(Stored data entries)
=======

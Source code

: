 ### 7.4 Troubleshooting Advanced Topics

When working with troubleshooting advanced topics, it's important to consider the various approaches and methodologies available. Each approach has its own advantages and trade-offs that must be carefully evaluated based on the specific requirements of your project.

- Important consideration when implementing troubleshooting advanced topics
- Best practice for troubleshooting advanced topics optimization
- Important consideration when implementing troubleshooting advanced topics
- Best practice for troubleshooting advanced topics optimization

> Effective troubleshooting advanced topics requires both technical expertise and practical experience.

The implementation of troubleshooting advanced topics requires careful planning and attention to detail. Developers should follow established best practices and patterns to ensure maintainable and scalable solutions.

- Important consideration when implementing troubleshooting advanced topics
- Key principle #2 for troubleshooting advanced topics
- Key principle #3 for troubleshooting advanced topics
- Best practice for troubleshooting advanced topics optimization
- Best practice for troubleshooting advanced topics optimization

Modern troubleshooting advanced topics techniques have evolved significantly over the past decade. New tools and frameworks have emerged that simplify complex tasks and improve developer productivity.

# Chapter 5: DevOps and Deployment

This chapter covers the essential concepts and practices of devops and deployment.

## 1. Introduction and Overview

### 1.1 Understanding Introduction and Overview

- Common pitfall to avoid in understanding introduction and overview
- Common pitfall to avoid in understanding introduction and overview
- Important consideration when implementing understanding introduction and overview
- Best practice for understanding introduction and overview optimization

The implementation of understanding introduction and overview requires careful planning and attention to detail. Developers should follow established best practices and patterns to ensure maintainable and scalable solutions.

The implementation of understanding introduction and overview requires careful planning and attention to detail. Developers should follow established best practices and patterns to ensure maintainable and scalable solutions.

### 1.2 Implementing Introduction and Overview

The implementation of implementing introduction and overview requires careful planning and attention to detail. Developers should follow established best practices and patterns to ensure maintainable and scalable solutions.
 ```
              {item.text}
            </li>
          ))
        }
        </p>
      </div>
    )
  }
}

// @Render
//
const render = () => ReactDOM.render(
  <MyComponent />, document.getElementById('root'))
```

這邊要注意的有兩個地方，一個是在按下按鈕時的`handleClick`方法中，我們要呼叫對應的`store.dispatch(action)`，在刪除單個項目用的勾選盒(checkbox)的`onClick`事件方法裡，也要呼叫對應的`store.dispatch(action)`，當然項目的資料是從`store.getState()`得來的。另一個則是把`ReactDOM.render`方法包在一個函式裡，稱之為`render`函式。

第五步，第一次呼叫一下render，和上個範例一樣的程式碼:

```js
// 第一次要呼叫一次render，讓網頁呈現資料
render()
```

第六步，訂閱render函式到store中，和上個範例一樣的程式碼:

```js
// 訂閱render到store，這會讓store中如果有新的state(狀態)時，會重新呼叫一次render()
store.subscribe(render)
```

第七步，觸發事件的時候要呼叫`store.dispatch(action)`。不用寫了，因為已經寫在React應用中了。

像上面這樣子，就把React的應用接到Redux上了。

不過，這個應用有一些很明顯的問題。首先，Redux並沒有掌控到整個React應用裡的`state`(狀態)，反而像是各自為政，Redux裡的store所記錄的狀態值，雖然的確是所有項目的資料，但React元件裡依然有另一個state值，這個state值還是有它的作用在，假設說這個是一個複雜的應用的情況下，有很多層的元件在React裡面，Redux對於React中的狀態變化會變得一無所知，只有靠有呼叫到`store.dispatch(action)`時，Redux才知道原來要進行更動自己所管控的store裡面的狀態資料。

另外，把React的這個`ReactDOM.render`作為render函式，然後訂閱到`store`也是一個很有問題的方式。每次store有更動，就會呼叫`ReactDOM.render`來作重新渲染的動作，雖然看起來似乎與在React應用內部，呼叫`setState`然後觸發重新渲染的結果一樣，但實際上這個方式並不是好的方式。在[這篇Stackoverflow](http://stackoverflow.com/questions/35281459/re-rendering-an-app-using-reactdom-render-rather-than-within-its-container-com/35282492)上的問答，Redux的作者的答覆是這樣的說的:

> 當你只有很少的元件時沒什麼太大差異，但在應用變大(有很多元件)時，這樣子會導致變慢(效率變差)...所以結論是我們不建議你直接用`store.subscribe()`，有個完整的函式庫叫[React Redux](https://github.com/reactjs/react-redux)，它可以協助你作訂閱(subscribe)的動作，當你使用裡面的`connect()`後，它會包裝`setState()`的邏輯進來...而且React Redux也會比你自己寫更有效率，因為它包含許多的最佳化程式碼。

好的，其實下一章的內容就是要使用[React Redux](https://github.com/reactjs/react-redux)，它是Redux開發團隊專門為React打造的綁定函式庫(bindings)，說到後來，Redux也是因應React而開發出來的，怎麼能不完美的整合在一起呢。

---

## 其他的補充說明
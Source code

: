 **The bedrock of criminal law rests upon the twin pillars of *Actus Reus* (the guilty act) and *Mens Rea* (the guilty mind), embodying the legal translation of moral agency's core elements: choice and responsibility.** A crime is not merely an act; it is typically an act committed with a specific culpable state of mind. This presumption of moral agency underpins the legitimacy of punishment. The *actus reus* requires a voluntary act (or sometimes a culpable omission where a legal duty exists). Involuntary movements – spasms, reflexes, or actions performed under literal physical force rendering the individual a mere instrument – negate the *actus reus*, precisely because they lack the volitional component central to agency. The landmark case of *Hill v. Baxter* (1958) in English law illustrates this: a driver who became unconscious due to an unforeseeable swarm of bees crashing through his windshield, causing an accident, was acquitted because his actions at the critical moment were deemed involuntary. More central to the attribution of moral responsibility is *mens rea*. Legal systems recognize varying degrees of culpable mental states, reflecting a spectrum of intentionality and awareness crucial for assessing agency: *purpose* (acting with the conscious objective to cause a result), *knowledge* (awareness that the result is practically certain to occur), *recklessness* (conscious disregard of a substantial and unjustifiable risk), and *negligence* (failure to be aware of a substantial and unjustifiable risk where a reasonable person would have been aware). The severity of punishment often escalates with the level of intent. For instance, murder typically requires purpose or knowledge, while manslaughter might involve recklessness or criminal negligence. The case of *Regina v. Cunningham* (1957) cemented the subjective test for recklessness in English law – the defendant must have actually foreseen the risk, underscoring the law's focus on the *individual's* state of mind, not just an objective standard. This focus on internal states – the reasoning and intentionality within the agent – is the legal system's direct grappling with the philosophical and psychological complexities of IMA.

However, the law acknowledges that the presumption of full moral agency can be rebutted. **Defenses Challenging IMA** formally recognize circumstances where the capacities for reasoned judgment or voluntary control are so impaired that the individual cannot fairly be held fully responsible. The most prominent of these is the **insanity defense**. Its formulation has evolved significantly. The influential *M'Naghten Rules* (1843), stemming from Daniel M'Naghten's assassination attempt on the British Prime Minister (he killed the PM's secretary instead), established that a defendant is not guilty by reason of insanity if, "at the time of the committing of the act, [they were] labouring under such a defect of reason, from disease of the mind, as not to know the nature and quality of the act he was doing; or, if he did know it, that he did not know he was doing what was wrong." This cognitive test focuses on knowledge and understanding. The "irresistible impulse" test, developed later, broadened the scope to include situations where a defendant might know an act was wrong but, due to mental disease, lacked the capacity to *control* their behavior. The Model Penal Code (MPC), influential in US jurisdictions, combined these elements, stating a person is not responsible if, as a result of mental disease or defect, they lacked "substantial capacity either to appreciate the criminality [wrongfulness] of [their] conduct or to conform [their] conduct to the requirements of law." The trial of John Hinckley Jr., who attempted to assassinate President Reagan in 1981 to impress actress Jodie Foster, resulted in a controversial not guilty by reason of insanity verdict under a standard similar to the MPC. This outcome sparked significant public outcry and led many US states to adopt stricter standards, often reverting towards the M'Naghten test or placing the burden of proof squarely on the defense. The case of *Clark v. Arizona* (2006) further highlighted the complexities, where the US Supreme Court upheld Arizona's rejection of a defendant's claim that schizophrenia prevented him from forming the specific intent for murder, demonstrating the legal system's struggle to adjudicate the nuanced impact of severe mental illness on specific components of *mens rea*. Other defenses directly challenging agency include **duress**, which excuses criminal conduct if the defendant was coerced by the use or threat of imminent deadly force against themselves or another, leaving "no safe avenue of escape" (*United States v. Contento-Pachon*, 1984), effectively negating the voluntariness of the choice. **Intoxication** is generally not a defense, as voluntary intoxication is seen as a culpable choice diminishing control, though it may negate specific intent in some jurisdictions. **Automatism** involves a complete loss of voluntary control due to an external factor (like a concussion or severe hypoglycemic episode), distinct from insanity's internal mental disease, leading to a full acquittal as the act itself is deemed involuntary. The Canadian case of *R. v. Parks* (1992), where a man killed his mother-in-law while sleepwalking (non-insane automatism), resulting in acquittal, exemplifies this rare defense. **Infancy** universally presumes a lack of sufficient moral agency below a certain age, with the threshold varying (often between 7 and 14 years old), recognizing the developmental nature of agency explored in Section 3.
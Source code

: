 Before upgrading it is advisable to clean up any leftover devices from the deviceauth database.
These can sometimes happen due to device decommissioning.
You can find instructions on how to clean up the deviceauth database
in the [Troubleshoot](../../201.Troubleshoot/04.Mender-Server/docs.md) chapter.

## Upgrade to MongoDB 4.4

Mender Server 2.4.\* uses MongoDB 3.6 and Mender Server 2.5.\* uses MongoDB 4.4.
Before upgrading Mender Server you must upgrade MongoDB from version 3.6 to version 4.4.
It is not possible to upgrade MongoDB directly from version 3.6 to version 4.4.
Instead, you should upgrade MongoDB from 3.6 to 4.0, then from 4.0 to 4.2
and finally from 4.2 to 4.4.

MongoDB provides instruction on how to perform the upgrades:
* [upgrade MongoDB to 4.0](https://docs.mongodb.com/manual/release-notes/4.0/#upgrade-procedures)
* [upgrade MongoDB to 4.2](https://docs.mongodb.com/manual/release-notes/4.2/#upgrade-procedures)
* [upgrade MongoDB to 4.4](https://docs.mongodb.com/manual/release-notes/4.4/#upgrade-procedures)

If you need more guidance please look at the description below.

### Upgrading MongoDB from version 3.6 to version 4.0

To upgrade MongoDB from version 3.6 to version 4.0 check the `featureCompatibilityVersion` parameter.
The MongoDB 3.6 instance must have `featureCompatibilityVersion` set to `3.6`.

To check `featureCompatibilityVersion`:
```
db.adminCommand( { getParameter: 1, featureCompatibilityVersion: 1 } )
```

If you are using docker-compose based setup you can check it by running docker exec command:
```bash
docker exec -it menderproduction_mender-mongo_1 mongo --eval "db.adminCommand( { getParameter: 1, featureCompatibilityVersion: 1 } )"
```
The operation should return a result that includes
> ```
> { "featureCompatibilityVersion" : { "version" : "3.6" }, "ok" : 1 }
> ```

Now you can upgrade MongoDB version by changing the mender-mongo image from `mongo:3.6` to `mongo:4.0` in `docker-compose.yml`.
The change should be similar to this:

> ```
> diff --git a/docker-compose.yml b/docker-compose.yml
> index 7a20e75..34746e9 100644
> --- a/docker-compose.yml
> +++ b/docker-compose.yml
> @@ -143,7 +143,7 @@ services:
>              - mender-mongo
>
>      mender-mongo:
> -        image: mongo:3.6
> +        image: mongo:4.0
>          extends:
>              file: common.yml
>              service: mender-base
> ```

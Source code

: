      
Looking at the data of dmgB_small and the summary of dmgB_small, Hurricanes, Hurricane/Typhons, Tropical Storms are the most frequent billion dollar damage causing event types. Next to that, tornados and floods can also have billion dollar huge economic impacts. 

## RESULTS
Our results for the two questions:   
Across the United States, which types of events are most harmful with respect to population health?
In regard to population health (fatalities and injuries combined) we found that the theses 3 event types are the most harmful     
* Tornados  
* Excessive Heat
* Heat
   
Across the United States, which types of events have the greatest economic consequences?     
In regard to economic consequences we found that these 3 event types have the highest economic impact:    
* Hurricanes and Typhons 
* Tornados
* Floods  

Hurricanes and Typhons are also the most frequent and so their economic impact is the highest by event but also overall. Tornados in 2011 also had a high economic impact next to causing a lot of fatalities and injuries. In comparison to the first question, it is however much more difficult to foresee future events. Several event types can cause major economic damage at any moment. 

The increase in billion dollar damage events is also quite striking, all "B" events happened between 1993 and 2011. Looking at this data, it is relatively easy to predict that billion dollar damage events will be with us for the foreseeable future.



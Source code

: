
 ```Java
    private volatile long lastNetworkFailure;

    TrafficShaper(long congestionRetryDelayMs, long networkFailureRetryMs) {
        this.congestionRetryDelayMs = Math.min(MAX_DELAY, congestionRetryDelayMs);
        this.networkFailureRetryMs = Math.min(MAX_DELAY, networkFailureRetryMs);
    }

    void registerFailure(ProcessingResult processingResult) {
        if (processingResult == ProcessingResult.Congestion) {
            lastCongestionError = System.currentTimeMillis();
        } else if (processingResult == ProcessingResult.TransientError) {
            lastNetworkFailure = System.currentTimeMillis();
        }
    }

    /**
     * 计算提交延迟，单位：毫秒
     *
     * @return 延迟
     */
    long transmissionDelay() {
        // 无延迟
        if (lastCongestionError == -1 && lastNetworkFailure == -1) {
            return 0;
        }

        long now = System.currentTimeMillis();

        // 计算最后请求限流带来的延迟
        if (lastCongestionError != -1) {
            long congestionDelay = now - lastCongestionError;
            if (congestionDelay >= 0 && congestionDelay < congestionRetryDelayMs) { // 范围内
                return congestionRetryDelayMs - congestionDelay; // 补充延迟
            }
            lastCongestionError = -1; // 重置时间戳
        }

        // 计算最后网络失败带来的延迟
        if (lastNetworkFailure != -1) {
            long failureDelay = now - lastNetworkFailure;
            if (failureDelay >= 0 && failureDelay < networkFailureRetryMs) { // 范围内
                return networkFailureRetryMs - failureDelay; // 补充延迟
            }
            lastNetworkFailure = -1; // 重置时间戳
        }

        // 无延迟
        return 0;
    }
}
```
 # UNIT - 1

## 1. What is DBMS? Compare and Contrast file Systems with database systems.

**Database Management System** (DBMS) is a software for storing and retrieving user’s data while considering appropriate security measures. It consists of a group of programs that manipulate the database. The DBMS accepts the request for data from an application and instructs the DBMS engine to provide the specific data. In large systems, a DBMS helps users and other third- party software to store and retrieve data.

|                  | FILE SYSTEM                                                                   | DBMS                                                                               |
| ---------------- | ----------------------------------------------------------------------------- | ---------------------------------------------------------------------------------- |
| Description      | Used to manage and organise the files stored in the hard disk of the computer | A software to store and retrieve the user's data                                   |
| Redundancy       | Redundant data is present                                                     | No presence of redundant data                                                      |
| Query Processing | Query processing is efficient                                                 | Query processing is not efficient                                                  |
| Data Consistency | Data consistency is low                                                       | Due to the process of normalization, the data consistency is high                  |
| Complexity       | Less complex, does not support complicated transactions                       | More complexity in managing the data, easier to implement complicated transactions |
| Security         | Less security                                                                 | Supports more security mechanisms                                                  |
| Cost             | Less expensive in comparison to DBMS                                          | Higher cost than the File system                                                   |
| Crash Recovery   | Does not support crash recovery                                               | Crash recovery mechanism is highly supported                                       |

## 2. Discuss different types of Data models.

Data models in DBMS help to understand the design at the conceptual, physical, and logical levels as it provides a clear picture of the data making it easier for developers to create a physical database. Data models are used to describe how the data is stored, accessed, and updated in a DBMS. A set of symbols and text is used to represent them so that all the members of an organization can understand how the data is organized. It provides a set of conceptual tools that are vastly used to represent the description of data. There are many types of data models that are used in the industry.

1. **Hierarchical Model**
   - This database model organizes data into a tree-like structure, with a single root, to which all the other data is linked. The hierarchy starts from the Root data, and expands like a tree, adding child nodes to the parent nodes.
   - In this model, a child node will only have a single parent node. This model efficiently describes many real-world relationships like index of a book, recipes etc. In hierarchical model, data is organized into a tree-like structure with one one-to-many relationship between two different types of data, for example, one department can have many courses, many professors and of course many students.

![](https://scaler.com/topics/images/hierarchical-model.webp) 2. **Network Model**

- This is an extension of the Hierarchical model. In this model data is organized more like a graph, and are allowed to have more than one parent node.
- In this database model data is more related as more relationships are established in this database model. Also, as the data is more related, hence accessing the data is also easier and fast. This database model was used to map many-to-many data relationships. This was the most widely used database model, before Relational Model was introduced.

=======

• _ABOUT THIS TASK_:
In the entries above, find each line that has the word "user". Copy it.

• _RESPONSE AREA_:
**Database Management System** (DBMS) is a software for storing and retrieving user’s data while considering appropriate security measures. It consists of a group of programs that manipulate the database. The DBMS accepts the request for data from an application and instructs the DBMS engine to provide the specific data. In large systems, a DBMS helps users and other third- party software to store and retrieve data.
| Description      | Used to manage and organise the files stored in the hard disk of the computer | A software to store and retrieve the user's data                                   |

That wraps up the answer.